I want to share my water conservation tips for boondocking. One of the most important skills to develop for boondocking is how to conserve water. I thought I’d offer up some things that have helped me stretch that precious commodity while still feeling clean and comfortable.
Why Water Conservation is Important
If you’re just staying overnight somewhere, water conservation is not quite so important. If you’re trying to stretch your water supply for several days or even weeks, you’ll want to do everything possible to conserve your water. When your water is gone, you’ll either have to move your RV or bring water to your RV.
When my freshwater tank is completely full I have thirty-eight gallons of water. The average American uses one hundred gallons of water each and every day. If I stay somewhere four nights, I’ll be using less than ten gallons of water per day. It’s also important to know your RV’s water capacity.
Basic Water Conservation
There are some really basic ways to save water like shutting the faucet off while you brush your teeth, soaping your hands then turning the water on and rinsing, showering every other day, etc. But there are some other things I’ve found that help save water and every little bit helps.
Flushing Uses a Surprising Amount of Water
I was surprised to learn that about 20% of my freshwater is used for flushing the toilet. That’s not really something I can cut back on. In order for the black tank to function properly, there must be adequate water in the black tank.
In the future, I may consider installing a composting toilet. They use no water at all and that would also free up my black tank to act as a second gray tank. Win, win!
Tips For Saving Water in the Shower
Showering takes a lot of water. I take Navy showers when I’m trying to conserve water. That’s when you turn on the water and get wet then shut it off while you lather up and turn it back on to rinse off. Your RV shower head can make a difference in the amount of water you use. I replaced my stock shower head with an Oxygenics Fury shower head. It gives you a lot of water pressure while actually using less water.

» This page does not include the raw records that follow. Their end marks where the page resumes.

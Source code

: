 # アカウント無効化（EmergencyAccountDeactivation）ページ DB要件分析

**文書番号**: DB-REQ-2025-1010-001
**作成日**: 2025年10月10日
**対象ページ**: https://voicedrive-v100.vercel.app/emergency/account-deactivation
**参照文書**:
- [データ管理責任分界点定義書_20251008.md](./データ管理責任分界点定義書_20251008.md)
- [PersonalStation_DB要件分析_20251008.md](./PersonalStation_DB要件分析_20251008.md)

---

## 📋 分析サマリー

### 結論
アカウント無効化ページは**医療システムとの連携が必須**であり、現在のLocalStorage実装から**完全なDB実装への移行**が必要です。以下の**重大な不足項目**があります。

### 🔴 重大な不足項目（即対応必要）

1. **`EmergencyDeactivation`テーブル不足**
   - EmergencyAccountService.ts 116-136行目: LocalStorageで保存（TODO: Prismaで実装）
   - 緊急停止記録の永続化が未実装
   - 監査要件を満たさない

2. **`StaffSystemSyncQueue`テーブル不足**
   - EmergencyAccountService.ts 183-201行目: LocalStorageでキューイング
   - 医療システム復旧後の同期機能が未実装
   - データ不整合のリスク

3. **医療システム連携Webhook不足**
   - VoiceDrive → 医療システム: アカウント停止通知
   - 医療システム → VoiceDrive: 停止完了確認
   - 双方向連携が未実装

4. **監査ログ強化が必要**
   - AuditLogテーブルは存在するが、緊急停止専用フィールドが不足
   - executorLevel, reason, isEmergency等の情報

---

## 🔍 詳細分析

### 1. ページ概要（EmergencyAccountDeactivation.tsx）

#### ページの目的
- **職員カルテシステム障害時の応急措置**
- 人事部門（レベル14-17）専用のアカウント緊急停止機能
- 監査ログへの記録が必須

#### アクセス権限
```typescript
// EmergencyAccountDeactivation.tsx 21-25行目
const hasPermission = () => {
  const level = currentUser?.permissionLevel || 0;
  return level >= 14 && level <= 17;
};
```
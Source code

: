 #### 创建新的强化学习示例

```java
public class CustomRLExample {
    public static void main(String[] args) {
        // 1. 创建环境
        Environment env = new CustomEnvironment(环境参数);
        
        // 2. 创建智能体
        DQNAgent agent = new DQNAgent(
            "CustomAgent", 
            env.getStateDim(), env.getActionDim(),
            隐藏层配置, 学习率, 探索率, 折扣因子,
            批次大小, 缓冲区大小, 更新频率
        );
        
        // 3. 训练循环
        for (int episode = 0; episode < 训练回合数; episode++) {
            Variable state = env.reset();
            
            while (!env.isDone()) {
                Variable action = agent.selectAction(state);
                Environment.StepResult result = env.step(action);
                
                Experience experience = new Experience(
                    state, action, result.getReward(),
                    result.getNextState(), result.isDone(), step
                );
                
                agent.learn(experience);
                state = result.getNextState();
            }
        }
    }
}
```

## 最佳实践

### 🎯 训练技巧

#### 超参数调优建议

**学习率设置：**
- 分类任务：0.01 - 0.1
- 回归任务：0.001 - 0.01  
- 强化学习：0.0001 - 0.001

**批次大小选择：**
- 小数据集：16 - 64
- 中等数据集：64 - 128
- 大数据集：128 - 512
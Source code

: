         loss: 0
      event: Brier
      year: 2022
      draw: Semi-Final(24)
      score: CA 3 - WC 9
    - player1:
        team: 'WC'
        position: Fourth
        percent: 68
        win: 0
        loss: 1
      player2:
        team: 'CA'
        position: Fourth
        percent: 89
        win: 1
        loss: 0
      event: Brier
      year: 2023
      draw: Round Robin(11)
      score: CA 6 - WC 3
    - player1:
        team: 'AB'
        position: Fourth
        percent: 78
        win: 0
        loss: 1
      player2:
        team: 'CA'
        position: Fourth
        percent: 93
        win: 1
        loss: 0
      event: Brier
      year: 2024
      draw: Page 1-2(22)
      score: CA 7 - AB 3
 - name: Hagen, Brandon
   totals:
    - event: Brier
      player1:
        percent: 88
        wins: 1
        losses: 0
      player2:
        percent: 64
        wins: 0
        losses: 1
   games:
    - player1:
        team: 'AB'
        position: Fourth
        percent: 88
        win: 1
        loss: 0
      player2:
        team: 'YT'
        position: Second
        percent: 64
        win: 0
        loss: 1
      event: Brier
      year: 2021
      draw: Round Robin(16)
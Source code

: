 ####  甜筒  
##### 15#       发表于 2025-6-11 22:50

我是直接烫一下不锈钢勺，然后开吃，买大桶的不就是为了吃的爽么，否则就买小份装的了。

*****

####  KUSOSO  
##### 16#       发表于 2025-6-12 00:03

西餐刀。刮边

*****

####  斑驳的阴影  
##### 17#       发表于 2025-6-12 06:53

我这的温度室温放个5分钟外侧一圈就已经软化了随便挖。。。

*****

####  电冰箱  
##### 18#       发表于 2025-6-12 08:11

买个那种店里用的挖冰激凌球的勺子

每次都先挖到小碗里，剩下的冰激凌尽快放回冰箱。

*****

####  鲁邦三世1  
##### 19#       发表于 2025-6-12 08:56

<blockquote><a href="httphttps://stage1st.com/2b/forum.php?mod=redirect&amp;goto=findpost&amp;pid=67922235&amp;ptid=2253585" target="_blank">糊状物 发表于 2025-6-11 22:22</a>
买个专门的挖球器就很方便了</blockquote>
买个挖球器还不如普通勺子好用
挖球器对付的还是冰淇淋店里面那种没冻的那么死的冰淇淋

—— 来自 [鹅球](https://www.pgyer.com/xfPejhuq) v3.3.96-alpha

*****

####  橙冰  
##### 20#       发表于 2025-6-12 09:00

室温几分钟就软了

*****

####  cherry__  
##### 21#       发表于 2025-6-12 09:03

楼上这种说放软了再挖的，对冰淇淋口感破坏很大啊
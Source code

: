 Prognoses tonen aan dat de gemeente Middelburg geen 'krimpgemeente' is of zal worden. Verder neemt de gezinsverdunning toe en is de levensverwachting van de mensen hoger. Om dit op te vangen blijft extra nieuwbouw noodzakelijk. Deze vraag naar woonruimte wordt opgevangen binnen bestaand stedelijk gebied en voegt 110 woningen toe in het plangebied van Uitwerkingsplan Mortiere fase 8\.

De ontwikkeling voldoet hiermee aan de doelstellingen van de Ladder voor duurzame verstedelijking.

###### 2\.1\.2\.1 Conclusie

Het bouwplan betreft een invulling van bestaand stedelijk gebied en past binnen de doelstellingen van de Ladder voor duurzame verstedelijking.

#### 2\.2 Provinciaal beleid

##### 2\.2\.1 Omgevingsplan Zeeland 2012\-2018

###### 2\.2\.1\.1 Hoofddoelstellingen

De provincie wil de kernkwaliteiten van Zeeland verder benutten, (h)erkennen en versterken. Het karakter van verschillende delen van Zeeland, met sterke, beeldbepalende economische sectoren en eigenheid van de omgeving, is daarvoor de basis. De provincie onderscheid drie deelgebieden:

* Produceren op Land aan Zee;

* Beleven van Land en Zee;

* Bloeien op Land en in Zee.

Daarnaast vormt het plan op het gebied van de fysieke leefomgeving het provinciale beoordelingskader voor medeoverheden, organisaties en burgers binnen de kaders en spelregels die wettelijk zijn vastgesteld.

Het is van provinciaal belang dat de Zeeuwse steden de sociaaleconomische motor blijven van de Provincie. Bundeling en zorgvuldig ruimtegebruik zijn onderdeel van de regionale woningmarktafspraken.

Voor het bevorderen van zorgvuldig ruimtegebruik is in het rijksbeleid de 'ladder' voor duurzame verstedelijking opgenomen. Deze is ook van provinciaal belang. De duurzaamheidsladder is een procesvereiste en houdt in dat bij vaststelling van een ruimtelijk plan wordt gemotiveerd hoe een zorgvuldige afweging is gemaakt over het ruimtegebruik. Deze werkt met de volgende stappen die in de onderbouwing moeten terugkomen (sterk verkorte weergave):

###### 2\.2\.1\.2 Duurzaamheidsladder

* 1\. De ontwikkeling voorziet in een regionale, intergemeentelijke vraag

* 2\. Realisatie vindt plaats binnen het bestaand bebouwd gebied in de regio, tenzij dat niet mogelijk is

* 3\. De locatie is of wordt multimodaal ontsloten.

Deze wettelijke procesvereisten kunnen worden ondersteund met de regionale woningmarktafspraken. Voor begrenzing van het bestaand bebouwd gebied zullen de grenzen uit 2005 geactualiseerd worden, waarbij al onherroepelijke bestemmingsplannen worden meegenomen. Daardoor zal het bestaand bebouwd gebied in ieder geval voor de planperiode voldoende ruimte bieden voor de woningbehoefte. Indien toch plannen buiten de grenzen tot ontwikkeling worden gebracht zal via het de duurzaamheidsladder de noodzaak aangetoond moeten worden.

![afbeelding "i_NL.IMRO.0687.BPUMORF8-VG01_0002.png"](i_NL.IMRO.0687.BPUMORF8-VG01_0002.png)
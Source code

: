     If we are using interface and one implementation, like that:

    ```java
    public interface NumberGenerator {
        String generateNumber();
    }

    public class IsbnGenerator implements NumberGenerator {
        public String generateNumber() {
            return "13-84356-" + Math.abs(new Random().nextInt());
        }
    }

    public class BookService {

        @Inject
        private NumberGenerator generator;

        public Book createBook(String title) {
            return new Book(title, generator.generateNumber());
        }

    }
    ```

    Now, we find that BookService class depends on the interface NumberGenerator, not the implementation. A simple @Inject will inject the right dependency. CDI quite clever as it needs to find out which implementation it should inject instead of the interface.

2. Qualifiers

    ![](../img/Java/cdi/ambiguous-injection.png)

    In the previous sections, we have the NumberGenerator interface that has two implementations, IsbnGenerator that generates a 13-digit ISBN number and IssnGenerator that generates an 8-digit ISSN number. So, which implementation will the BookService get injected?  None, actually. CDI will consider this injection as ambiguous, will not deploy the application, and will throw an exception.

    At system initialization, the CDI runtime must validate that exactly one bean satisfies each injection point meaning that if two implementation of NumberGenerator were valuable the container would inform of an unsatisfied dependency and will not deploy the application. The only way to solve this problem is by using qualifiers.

RV showers have a shutoff lever on the shower head but the water doesn’t turn off completely. I added an additional valve to the connection between the hose and the shower head that completely turns off the water.
Additionally, when you first turn the water on it’s cold. I don’t know about you but I’m not going to stand under the cold water. That means that the first gallon or so gets wasted. I keep a gallon pitcher handy and collect that cold water for other uses. It’s only about a half-gallon in my RV, but it all adds up. I place the pitcher in the bathroom and use it to flush.
Tips For Boondocking – Saving Water in the Kitchen
I think I use more water in the kitchen sink than anywhere else. I found using a dish tub makes a lot of difference. I put some soapy water in the tub and let my dirty dishes accumulate for the day. I try to get all the food waste off before putting them in the water to keep it as clean as possible. You can wipe them off with paper towels.
In the evening I wash the dishes and set them aside while I dump the water down the drain. Then I rinse them over the dish tub which allows me to accumulate soapy water for the next day’s dirty dishes.
Some people dump their dishwater outside but I just don’t feel good about that so down the drain it goes. The tub really makes you aware of how much water you’re using and keeps any food particles from getting dried on. My sink is round but you can find dish tubs in all shapes and sizes.
Replenishing Your Water Supply
I keep a six-gallon water jug in the truck so I can get water if I need some. I can either use it from the jug or dump it into the freshwater tank.
Bonus Boondocking Tip
Turn the propane hot water heater on about 30 minutes before you need hot water. Once the water is hot, turn the water heater off. Your water will stay hot all day without constantly using propane.
There are many more ways to conserve water in your RV. What are some of your tips?